It’s 8:30 am Saturday morning.  Elementary school friends of mine from the 60s, Gary in his trusty Mazda 3, with Malcolm and Larry, picked me up at my house for our annual weekend trip to NYC for deli and other food treats. We’ve visited more than 45 delis over the years, but recently branched out to try some of the “50 foods to eat in NYC before you die” and other highly rated food items. This time it was 9 stops including the “mandatory” visit to Katz’s for pastrami sandwiches.  On this trip, we were guided by Waze and Larry’s superb navigation skills, which navigated Gary through the NYC maze of traffic. Larry did note, however, “with Waze, you don’t know where you are, just where you’re going.” 

 

First stop at 11:25 am, DeLorenzo’s Pizza in Hamilton, NJ for pizza.  Delorenzo's was founded in 1936, and has been run by the same family ever since.  Today, it’s
owned by Rick DeLorenzo, the grandson of the founder.
  It’s a large, clean, pizza restaurant which used to be a Bob Evans. (Side note: the bathrooms were spotless). Larry called in advance to order a large pizza since we were on a tight time schedule. He discussed with Melissa, one of Rick’s daughters, which pizza she’d recommend.  She emphatically suggested we get the “Trenton” pizza, which is their basic plain cheese pizza. Reading good things about the fresh toppings, we ordered half plain and half mushroom.  As we arrived we were greeted by a charming young waitress, Maria, Melissa’s sister, and another member of the DeLorenzo family.  Maria cheerily told us she had been there 13 years and hoped to continue working there with her sister and brother long after her father retires. 

 

The pizza came promptly and we loved the plain. The mushroom was fine, but we all preferred the plain. The large pizza  ($15) had a crispy thin and perfectly done crust and came with 10 slices. We all rated the pizza a 9 out of 10.  (See all our ratings.) The crust is really nice.
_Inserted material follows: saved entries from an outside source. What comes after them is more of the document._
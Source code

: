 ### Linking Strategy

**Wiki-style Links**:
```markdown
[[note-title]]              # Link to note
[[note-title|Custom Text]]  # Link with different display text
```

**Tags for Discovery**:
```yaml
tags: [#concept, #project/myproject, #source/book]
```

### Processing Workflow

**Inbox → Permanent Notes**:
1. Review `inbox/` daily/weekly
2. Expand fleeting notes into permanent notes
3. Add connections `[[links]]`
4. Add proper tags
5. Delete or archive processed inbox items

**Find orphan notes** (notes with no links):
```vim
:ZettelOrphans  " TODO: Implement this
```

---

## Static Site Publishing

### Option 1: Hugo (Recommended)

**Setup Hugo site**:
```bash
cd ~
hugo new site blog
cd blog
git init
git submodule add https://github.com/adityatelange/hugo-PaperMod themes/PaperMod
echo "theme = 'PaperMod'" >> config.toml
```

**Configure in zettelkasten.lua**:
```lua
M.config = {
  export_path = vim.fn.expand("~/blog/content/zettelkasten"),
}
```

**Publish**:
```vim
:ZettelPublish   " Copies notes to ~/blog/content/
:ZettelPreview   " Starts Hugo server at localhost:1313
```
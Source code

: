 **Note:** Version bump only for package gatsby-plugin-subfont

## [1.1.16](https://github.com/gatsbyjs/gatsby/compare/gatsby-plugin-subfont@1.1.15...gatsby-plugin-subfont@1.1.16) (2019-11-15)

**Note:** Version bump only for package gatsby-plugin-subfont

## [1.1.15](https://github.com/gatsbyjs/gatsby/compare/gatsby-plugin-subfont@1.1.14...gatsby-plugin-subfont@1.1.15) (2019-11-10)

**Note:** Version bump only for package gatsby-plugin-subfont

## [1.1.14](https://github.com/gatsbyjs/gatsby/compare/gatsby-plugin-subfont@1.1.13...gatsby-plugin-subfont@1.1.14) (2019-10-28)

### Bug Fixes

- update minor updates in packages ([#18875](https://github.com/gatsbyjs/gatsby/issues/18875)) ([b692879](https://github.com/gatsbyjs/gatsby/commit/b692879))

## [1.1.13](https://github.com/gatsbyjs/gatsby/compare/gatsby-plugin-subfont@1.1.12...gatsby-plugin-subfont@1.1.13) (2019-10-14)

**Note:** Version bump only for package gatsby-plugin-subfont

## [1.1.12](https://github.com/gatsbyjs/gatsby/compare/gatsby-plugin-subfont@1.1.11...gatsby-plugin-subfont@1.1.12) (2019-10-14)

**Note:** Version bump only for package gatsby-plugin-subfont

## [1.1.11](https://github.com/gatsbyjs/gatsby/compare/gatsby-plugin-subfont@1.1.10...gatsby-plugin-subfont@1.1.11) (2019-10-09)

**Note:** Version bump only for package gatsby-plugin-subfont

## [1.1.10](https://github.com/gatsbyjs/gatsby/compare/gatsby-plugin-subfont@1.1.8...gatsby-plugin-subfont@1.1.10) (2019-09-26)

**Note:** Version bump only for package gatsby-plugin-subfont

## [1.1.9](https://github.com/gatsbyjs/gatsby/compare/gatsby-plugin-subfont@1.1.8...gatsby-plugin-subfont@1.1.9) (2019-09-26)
As a bonus, they offer “Mexican Coke,” with real sugar instead of the standard Coke with corn syrup.

 

As we were finishing up, the delightful owner, Americo "Rick" DeLorenzo came over to chat with us.  Rick started in the business at age 12, when he began work in the restaurant at his father’s side.  He has made almost all the dough at the restaurant for the last 40 years!  We asked Rick what accounts for the delicious crust, but he refused to divulge the secret, and explained that only he and one other person know the answer.  Rick works a 5-day, 60-hour work week. We loved the place and the people, and would highly recommend it.  Note: they close the restaurant for a few weeks in the summer so they can enjoy a break.

 


Tiny cole slaw next to plastic fork
Next stop, the
Dekalb Market Hall in Brooklyn for four tastes – Fletchers BBQ for Brisket, A Taste of Katz’s for pastrami, Arepa Lady for Arepa de Choclo
(griddled sweet corn cakes), and
Gus’s Pickles.  As we stood on the escalator heading down to the food court, we couldn’t help but notice the giant sign advertising Katz’s.  The court is a large maze of options with close to 40 alternatives. It was loud, full of millennials (we didn’t see anyone our age), and hectic, with almost no seating.  Fortunately, Malcolm and Larry were able to grab one of the tiny tables, as a French family was just leaving. This was probably the first time that Malcolm and Larry’s knowledge of French served our group well.  While I stood in the Fletcher’s line for BBQ brisket, Gary waited at the Katz’s line for a pastrami sandwich. We split one of each. The brisket was lean and tasty, but their medicine-cup size order of cole slaw for $1.85 was way overpriced (even for NYC) and the BBQ sauce was overly sweet; we suggest you ask for the sauce on the side so you can decide. The Katz’s pastrami was disappointing when compared to the original Katz’s restaurant on Houston Street in the City.  It was too salty and fatty, although it had the same excellent flavor and tenderness as Houston St.  

 

We then tried a half-sour and a full sour pickle from Gus’s. I liked their full-sour pickles,  and preferred these to Taste of Katz’s pickles, although Gus’s were a bit salty.  The others preferred the half-sours – crisp but bitter and also a bit too salty. Neither of the pickles were take-home worthy. 

 

Lastly, we sampled Arepa Lady’s Arepa do Chocolo.  We rated these Arepas 10 out of 10 at our visit to the restaurant in Queens two years ago, as they were a surprise hit.  Alas, at this eatery they were disappointing. Not nearly as well cooked or tasty, although Larry was impressed. It could be that this outlet simply has too many patrons to properly prepare the product.  Our take on the Dekalb Market: Not worth the trip – we wouldn’t go back unless perhaps we were sightseeing in the area. 

 

We were off to Café Mogador in the East Village, where we arrived at 3:50 pm for an early dinner. It was unclear whether parking was free, so we plugged $7 into the meter just to
be safe. There was a sign at one end of the block, but we couldn’t tell where it was pointing. We continue to be baffled by the NYC parking signs.

 

According to one review, lamb and chicken Tagine were on the “top 50 foods to eat in NYC before you die” so we wanted to check them out.  Café Mogador is a smallish Mediterranean restaurant with crowded
tables but nice atmosphere. We started with the fairly bland hummus. The tagines, a stew, one with chicken, the other a lamb shank, were
 average. The lamb shank was quite good but the sauce added little.  The chicken tagine was rather dry and bland and the olives in the sauce were definitely not a plus.  Overall, we were not impressed  but it is fair to say that we were not really in the dinner mode at 3:50 in the afternoon.  At the bottom line, you could dine here but keep your expectations low and do not believe the hype of “top-50”-type lists. 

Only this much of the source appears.